» Work instruction:
Collect all lines containing the word "gitbook" from the data.

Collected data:
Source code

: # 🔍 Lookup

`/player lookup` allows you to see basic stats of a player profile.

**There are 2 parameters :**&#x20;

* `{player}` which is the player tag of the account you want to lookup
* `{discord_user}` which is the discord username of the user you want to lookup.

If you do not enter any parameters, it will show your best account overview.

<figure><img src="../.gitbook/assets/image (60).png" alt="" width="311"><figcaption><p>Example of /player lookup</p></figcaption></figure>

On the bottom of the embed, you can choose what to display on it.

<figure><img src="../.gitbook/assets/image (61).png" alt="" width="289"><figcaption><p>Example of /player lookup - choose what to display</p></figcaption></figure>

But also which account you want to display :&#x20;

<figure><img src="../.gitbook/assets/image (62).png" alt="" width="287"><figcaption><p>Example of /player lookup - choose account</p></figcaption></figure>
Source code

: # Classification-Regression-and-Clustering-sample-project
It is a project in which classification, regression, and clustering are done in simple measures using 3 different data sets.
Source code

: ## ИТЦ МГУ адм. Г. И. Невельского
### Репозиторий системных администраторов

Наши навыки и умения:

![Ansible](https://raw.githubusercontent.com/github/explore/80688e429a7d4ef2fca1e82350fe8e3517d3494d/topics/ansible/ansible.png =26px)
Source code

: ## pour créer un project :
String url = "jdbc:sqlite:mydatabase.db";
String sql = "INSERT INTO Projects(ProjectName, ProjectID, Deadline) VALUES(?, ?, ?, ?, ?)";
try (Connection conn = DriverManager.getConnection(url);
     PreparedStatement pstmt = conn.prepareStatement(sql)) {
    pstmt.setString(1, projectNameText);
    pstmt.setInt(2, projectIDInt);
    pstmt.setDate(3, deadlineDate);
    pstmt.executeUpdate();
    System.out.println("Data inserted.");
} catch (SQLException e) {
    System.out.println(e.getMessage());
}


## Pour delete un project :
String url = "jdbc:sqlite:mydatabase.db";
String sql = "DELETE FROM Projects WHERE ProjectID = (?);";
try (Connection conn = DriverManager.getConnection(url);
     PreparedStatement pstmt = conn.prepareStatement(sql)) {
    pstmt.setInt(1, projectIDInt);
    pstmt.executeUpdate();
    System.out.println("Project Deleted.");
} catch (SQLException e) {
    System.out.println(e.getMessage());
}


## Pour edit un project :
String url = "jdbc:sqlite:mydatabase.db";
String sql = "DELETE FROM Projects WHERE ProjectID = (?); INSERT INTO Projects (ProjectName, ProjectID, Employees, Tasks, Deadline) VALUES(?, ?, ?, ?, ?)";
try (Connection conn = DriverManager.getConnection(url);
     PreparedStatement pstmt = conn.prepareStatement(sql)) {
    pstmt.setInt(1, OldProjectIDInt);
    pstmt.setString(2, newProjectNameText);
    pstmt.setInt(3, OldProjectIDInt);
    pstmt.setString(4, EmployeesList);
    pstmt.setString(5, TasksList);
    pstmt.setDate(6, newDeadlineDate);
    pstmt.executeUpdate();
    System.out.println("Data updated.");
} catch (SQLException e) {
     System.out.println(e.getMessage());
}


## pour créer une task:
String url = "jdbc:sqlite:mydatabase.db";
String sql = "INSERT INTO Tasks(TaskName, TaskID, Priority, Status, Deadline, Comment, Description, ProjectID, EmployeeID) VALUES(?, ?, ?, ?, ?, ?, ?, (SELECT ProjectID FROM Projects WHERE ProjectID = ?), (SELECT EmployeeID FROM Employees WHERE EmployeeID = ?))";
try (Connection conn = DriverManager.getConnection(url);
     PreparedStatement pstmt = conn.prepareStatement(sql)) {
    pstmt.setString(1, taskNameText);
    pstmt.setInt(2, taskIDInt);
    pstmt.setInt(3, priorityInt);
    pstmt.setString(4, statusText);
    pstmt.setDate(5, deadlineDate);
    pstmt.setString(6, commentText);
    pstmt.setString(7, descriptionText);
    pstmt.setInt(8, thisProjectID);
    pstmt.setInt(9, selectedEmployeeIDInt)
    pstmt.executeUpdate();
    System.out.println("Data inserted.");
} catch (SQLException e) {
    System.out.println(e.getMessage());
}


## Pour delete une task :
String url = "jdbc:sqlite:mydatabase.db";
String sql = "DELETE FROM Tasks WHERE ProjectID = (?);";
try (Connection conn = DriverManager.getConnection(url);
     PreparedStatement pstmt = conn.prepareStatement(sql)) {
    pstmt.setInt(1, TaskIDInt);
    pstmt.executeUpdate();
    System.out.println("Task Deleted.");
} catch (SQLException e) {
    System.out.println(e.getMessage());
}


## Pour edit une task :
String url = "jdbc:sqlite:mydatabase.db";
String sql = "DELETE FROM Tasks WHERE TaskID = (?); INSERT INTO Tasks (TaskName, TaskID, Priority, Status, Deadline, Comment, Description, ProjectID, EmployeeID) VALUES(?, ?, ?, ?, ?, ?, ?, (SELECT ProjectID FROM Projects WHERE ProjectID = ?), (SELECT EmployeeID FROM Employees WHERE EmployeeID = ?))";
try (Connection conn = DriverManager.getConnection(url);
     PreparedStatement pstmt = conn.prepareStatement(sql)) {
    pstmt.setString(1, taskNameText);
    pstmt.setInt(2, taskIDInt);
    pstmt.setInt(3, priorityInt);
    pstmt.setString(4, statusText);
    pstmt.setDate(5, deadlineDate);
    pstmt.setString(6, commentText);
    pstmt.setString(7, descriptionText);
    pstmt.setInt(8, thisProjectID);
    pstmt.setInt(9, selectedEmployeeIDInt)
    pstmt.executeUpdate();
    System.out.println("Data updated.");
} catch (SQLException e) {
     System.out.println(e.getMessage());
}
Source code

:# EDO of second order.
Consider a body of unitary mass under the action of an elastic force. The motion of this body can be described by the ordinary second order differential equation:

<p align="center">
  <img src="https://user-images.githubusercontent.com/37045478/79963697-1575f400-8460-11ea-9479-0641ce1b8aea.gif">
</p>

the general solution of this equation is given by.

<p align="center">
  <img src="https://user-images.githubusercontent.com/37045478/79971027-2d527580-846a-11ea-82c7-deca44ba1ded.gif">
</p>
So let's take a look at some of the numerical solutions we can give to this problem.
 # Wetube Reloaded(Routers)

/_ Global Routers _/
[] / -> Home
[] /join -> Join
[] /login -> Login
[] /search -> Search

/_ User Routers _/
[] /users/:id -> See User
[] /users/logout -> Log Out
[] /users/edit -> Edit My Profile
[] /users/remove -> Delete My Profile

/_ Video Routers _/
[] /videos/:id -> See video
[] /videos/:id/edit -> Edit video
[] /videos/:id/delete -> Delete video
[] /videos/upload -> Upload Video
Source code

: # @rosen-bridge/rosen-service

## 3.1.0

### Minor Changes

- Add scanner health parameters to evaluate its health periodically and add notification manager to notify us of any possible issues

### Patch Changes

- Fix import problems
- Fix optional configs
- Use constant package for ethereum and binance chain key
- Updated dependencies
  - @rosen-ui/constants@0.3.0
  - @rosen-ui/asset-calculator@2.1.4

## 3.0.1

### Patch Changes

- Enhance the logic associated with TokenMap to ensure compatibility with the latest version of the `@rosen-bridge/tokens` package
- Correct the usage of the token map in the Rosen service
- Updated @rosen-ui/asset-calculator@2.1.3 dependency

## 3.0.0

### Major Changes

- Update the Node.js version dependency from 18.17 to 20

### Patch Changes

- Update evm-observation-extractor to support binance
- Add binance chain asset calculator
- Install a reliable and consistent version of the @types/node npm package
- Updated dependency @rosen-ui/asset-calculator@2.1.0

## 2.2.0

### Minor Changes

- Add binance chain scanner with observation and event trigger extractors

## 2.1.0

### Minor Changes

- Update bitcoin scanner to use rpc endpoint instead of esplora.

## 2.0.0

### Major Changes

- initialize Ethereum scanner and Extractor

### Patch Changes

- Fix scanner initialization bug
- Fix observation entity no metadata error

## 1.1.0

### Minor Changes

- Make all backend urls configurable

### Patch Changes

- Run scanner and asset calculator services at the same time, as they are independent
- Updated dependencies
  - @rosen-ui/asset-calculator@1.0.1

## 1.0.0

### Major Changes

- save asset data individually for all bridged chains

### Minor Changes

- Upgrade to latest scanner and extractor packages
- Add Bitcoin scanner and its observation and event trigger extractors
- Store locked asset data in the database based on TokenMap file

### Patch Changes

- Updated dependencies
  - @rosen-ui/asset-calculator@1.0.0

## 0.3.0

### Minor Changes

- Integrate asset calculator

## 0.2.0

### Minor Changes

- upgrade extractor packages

» Solution to this problem:
<figure><img src="../.gitbook/assets/image (60).png" alt="" width="311"><figcaption><p>Example of /player lookup</p></figcaption></figure>
<figure><img src="../.gitbook/assets/image (61).png" alt="" width="289"><figcaption><p>Example of /player lookup - choose what to display</p></figcaption></figure>
<figure><img src="../.gitbook/assets/image (62).png" alt="" width="287"><figcaption><p>Example of /player lookup - choose account</p></figcaption></figure>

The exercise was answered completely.